Rolf:So So they this so therefore, that just tells us extremely, you know, straight on. You again, you get good at what you're trying. If you train fast and not three months of the year, but nine, ten months of the year, but you do it within the boundaries of being able to do that, which means you can't do crazy amounts because you're gonna spread it out over ten months now instead of, you know, three months and you go gung ho away you go. It's virtually like walking the plank. You might as well just, you know, just walk the plank every once in a while because nobody survives that.
Rolf:And that's the other thing that I saw with myself and athletes that I was looking at and and working with in the beginning. Virtually nobody inclusive Sue, they can't handle more than two two maximum intensity days on a seven seven or eight day cycle. That's it.

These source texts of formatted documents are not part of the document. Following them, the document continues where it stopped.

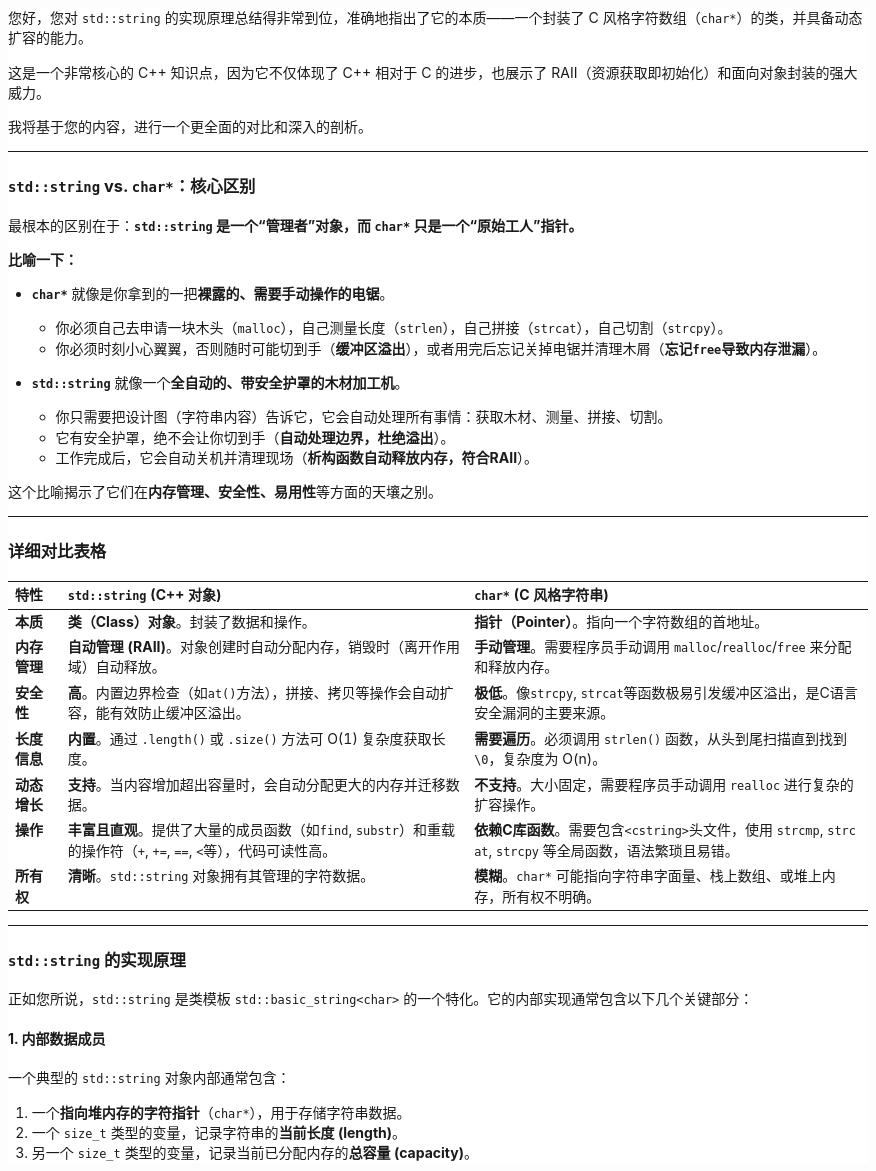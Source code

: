 您好，您对 `std::string` 的实现原理总结得非常到位，准确地指出了它的本质——一个封装了 C 风格字符数组（`char*`）的类，并具备动态扩容的能力。

这是一个非常核心的 C++ 知识点，因为它不仅体现了 C++ 相对于 C 的进步，也展示了 RAII（资源获取即初始化）和面向对象封装的强大威力。

我将基于您的内容，进行一个更全面的对比和深入的剖析。

---

### `std::string` vs. `char*`：核心区别

最根本的区别在于：**`std::string` 是一个“管理者”对象，而 `char*` 只是一个“原始工人”指针。**

**比喻一下：**
* **`char*`** 就像是你拿到的一把**裸露的、需要手动操作的电锯**。
    * 你必须自己去申请一块木头（`malloc`），自己测量长度（`strlen`），自己拼接（`strcat`），自己切割（`strcpy`）。
    * 你必须时刻小心翼翼，否则随时可能切到手（**缓冲区溢出**），或者用完后忘记关掉电锯并清理木屑（**忘记`free`导致内存泄漏**）。

* **`std::string`** 就像一个**全自动的、带安全护罩的木材加工机**。
    * 你只需要把设计图（字符串内容）告诉它，它会自动处理所有事情：获取木材、测量、拼接、切割。
    * 它有安全护罩，绝不会让你切到手（**自动处理边界，杜绝溢出**）。
    * 工作完成后，它会自动关机并清理现场（**析构函数自动释放内存，符合RAII**）。

这个比喻揭示了它们在**内存管理、安全性、易用性**等方面的天壤之别。

---

### 详细对比表格

| 特性       | `std::string` (C++ 对象)                                                        | `char*` (C 风格字符串)                                                            |
| :------- | :---------------------------------------------------------------------------- | :--------------------------------------------------------------------------- |
| **本质**   | **类（Class）对象**。封装了数据和操作。                                                      | **指针（Pointer）**。指向一个字符数组的首地址。                                                |
| **内存管理** | **自动管理 (RAII)**。对象创建时自动分配内存，销毁时（离开作用域）自动释放。                                   | **手动管理**。需要程序员手动调用 `malloc`/`realloc`/`free` 来分配和释放内存。                       |
| **安全性**  | **高**。内置边界检查（如`at()`方法），拼接、拷贝等操作会自动扩容，能有效防止缓冲区溢出。                             | **极低**。像`strcpy`, `strcat`等函数极易引发缓冲区溢出，是C语言安全漏洞的主要来源。                        |
| **长度信息** | **内置**。通过 `.length()` 或 `.size()` 方法可 O(1) 复杂度获取长度。                           | **需要遍历**。必须调用 `strlen()` 函数，从头到尾扫描直到找到 `\0`，复杂度为 O(n)。                       |
| **动态增长** | **支持**。当内容增加超出容量时，会自动分配更大的内存并迁移数据。                                            | **不支持**。大小固定，需要程序员手动调用 `realloc` 进行复杂的扩容操作。                                  |
| **操作**   | **丰富且直观**。提供了大量的成员函数（如`find`, `substr`）和重载的操作符（`+`, `+=`, `==`, `<`等），代码可读性高。 | **依赖C库函数**。需要包含`<cstring>`头文件，使用 `strcmp`, `strcat`, `strcpy` 等全局函数，语法繁琐且易错。 |
| **所有权**  | **清晰**。`std::string` 对象拥有其管理的字符数据。                                            | **模糊**。`char*` 可能指向字符串字面量、栈上数组、或堆上内存，所有权不明确。                                 |

---

### `std::string` 的实现原理

正如您所说，`std::string` 是类模板 `std::basic_string<char>` 的一个特化。它的内部实现通常包含以下几个关键部分：

#### 1. 内部数据成员

一个典型的 `std::string` 对象内部通常包含：
1.  一个**指向堆内存的字符指针**（`char*`），用于存储字符串数据。
2.  一个 `size_t` 类型的变量，记录字符串的**当前长度 (length)**。
3.  另一个 `size_t` 类型的变量，记录当前已分配内存的**总容量 (capacity)**。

We've tried three and you they can do it for maybe two, three weeks, finished.
John:So that's what was saying. Can you pair can you pair the, like, fast cleans and because if they only have two days, you have to pair the sprint days with the Kaiser days. That'd be the only way you could do it.
Rolf:Right? Yeah. Exactly. Yeah.
John:So So, like, when Jacob was not as good, you could do four. But now when he as he got better, he couldn't. He needed to pair
Rolf:And the thing is he didn't he I don't think he quite understood what we were doing and that we were we were slowly changing his his whole sort of physiology towards what we needed to be. And and that is that you you, you know, you go in and you do an activation session in the morning. That's bang, bang, bang. Short, sweet, get out of there. You go and have have have dinner, lunch, have a bit of a sleep, come back at 4PM, and, mate, you are rearing, ripping to go.
Isaiah:I have two too many questions. The first one is, are you doing that like, does the GP and all all the training cycles leading up to the highly specific stuff, is it still a similar setup with the seventy two to ninety six hours in between high intensity days? And what are you doing in between the high intensity days to, like, stay in shape? You have to be more mindful about, like, your diet and stuff so that you don't get fat while not training as much. Yeah.
Isaiah:Those are, the two
Rolf:Well, what we I mean, if if we look at sort of the normal program, we we do for example, when we do start running what we call maximum velocity is that we start at 90%. And let's say that we the season here starts at about now, December, and it culminates in in in April when the Australian championship. So we've got four months. So we would then start probably in November. We're we're probably running at about 90 if we're doing sprint endurance.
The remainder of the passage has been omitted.